Pubblicato: Mer, 31/07/2013 - 06:15 • da: Massimo Laccisaglia
Sul Corriere della Sera del 24 luglio è uscito, con questo stesso titolo, un articolo di Sergio Rizzo piuttosto stimolante e su cui vale la pena riflettere.
Il Federalismo è un tema di cui stiamo ricominciando a discutere. Nel 2001 il governo Amato in fine legislatura fece approvare la disastrosa riforma Costituzionale del titolo V, un atto fondamentale del federalismo all’italiana, che rendeva le Regioni completamente autonome dal punto di vista della spesa. La legge costituzionale fu poi sottoposta a referendum e confermata in ottobre dello stesso anno. Parteciparono al referendum solo il 34% dei cittadini, ma per i referendum costituzionali non è richiesto quorum. Quella legge è la base giuridica che rende pressochè impossibile sottomettere le Regioni a controlli rigorosi di spesa, consentendo loro, in caso di divergenza con il Parlamento, di ricorrere alla Corte Costituzionale.
Non è questo chiaramente il tipo di federalismo che vogliamo: un federalismo di spesa, che non responsabilizza le Regioni. Queste continuano a vivere di trasferimenti dallo Stato basati su criteri essenzialmente storici. Il Federalismo va ripensato da capo.Uno degli elementi discussione è anche quale sia la base geografica ideale per realizzarlo. La Società Geografica Italiana ha elaborato un modello tutto suo, suggerendo l’eliminazione delle 20 Regioni e delle 110 province, per sostituirle con 36 Dipartimenti.
Facciamo un passo indietro. Le basi geografiche possibili per la realizzazione di un’Italia federale sono diverse. La scelta attuale privilegia le Regioni, che si sono dimostrate purtroppo una macchina mangiasoldi in balia delle clientele dei partiti. In dieci anni la spesa delle Regioni è raddoppiata, senza che ciò sia stato compensato da una riduzione della spesa centrale. Per questo sarebbe una buona cosa abolirle e ricominciare da capo su basi più sane.
La seconda base geografica possibile è quella proposta a suo tempo da Gianfranco Miglio, fondata su 5 macro-regioni. E’ una scelta possibile, ma c’è chi non ritiene che sia ottimale.

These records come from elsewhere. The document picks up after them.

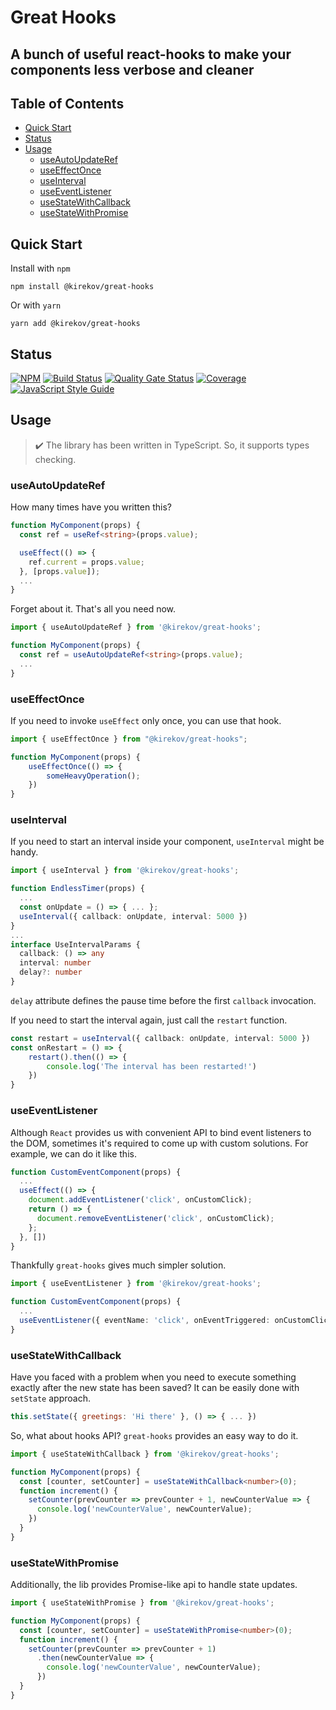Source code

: # Great Hooks

## A bunch of useful react-hooks to make your components less verbose and cleaner

## Table of Contents
* [Quick Start](#quick-start)
* [Status](#status)
* [Usage](#usage)
  * [useAutoUpdateRef](#useautoupdateref)
  * [useEffectOnce](#useeffectonce)
  * [useInterval](#useinterval)
  * [useEventListener](#useeventlistener)
  * [useStateWithCallback](#usestatewithcallback)
  * [useStateWithPromise](#usestatewithpromise)

## Quick Start
Install with `npm`
```shell script
npm install @kirekov/great-hooks
```
Or with `yarn`
```shell script
yarn add @kirekov/great-hooks
```

## Status
[![NPM](https://img.shields.io/npm/v/@kirekov/great-hooks)](https://www.npmjs.com/package/@kirekov/great-hooks)
[![Build Status](https://travis-ci.com/SimonHarmonicMinor/great-hooks.svg?branch=master)](https://travis-ci.com/SimonHarmonicMinor/great-hooks)
[![Quality Gate Status](https://sonarcloud.io/api/project_badges/measure?project=SimonHarmonicMinor_great-hooks&metric=alert_status)](https://sonarcloud.io/dashboard?id=SimonHarmonicMinor_great-hooks)
[![Coverage](https://sonarcloud.io/api/project_badges/measure?project=SimonHarmonicMinor_great-hooks&metric=coverage)](https://sonarcloud.io/dashboard?id=SimonHarmonicMinor_great-hooks)
[![JavaScript Style Guide](https://img.shields.io/badge/code_style-standard-brightgreen.svg)](https://standardjs.com)

## Usage

> :heavy_check_mark: The library has been written in TypeScript. So, it supports types checking.

### useAutoUpdateRef
How many times have you written this?
```typescript
function MyComponent(props) {
  const ref = useRef<string>(props.value);

  useEffect(() => {
    ref.current = props.value;
  }, [props.value]);
  ...
}
```
Forget about it. That's all you need now.
```typescript
import { useAutoUpdateRef } from '@kirekov/great-hooks';

function MyComponent(props) {
  const ref = useAutoUpdateRef<string>(props.value);
  ...
}
```

### useEffectOnce
If you need to invoke `useEffect` only once, you can use that hook.

```typescript
import { useEffectOnce } from "@kirekov/great-hooks";

function MyComponent(props) {
    useEffectOnce(() => {
        someHeavyOperation();
    })
}
```

### useInterval
If you need to start an interval inside your component, `useInterval` might be handy.

```typescript
import { useInterval } from '@kirekov/great-hooks';

function EndlessTimer(props) {
  ...
  const onUpdate = () => { ... };
  useInterval({ callback: onUpdate, interval: 5000 })
}
...
interface UseIntervalParams {
  callback: () => any
  interval: number
  delay?: number
}
```

`delay` attribute defines the pause time before the first `callback` invocation.

If you need to start the interval again, just call the `restart` function.

```typescript
const restart = useInterval({ callback: onUpdate, interval: 5000 })
const onRestart = () => {
    restart().then(() => {
        console.log('The interval has been restarted!')
    })
}
```


### useEventListener
Although `React` provides us with convenient API to bind event listeners to the DOM,
sometimes it's required to come up with custom solutions. For example, we can do it like this.

```typescript
function CustomEventComponent(props) {
  ...
  useEffect(() => {
    document.addEventListener('click', onCustomClick);
    return () => {
      document.removeEventListener('click', onCustomClick);
    };
  }, [])
}
```

Thankfully `great-hooks` gives much simpler solution.
```typescript
import { useEventListener } from '@kirekov/great-hooks';

function CustomEventComponent(props) {
  ...
  useEventListener({ eventName: 'click', onEventTriggered: onCustomClick, eventTarget: document });
}
```

### useStateWithCallback
Have you faced with a problem when you need to execute something exactly after the new state has been saved?
It can be easily done with `setState` approach.

```javascript
this.setState({ greetings: 'Hi there' }, () => { ... })
```
So, what about hooks API? `great-hooks` provides an easy way to do it.

```typescript
import { useStateWithCallback } from '@kirekov/great-hooks';

function MyComponent(props) {
  const [counter, setCounter] = useStateWithCallback<number>(0);
  function increment() {
    setCounter(prevCounter => prevCounter + 1, newCounterValue => {
      console.log('newCounterValue', newCounterValue);
    })
  }
}
```

### useStateWithPromise
Additionally, the lib provides Promise-like api to handle state updates.

```typescript
import { useStateWithPromise } from '@kirekov/great-hooks';

function MyComponent(props) {
  const [counter, setCounter] = useStateWithPromise<number>(0);
  function increment() {
    setCounter(prevCounter => prevCounter + 1)
      .then(newCounterValue => {
        console.log('newCounterValue', newCounterValue);
      })
  }
}
```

Le macro-regioni, ancor più delle Regioni attuali, sarebbero centri di spesa lontani dai cittadini e difficilmente controllabili.

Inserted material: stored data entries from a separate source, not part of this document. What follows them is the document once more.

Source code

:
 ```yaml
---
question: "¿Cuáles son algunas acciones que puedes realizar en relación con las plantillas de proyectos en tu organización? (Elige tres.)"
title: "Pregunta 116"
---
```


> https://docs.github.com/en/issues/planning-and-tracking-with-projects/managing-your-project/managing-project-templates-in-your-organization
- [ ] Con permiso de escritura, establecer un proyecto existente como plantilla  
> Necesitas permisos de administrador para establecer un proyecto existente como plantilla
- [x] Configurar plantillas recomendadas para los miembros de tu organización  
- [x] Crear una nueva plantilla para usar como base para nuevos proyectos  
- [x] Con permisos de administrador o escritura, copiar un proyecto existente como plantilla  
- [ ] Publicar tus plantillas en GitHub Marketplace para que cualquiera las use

Da ultimo si è affacciata un’altra possibilità, quella di un modello simile a quello svizzero, detto delle 100 Città-Stato. Vantaggi: centri decisionali vicini ai cittadini, maggiore controllo sulla spesa, maggiore agilità del sistema. Ma 100 Città-Stato sembrano effettivamente troppe e non suddividerebbero il territorio in maniera ottimale. I 36 Distretti disegnati dalla Società Geografica Italiana sarebbero più omogenei per radici storiche e per economia territoriale e suddividerebbero il paese in parti non troppo piccole. La Svizzera, con circa 8 milioni di abitanti, è organizzata in 26 Cantoni con popolazione media di poco più di 300.000 abitanti. Se adottassimo il suggerimento della Società Geografica Italiana ogni Dipartimento verrebbe ad avere in media circa 1,7 milioni di abitanti. Sarebbe una base sufficiente, e comunque ben più ampia di quella dei Cantoni svizzeri, per ottimizzare i servizi locali.

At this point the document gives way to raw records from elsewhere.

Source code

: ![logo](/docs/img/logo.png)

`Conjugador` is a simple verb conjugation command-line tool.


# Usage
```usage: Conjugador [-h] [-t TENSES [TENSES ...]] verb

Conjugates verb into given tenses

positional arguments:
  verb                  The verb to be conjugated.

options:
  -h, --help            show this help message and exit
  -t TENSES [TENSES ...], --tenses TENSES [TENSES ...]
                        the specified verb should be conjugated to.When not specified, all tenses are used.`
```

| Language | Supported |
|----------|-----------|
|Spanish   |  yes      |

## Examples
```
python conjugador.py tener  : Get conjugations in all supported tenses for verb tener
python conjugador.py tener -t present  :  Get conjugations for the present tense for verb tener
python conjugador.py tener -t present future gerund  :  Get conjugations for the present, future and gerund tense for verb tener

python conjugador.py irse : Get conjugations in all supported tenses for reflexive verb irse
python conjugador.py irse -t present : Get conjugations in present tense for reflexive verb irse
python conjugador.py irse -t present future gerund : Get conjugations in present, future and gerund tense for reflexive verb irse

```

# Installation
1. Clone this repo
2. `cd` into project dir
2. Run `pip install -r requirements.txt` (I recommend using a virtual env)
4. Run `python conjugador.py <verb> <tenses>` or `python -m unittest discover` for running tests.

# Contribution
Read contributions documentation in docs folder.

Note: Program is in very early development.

Non se ne farà nulla probabilmente, ma è un’idea che merita di essere esposta e considerata. Non può essere che il successo della Svizzera dal punto di vista economico derivi proprio dalla sua organizzazione in Cantoni?
E poi non sarebbe una bella soddisfazione mandare a casa tutti i cosiddetti Governatori e i rispettivi Consigli Regionali, azzerando le loro prebende? Pensiamoci.
E ricordiamo De Andrè: una notizia un po’ originale non ha bisogno di alcun giornale.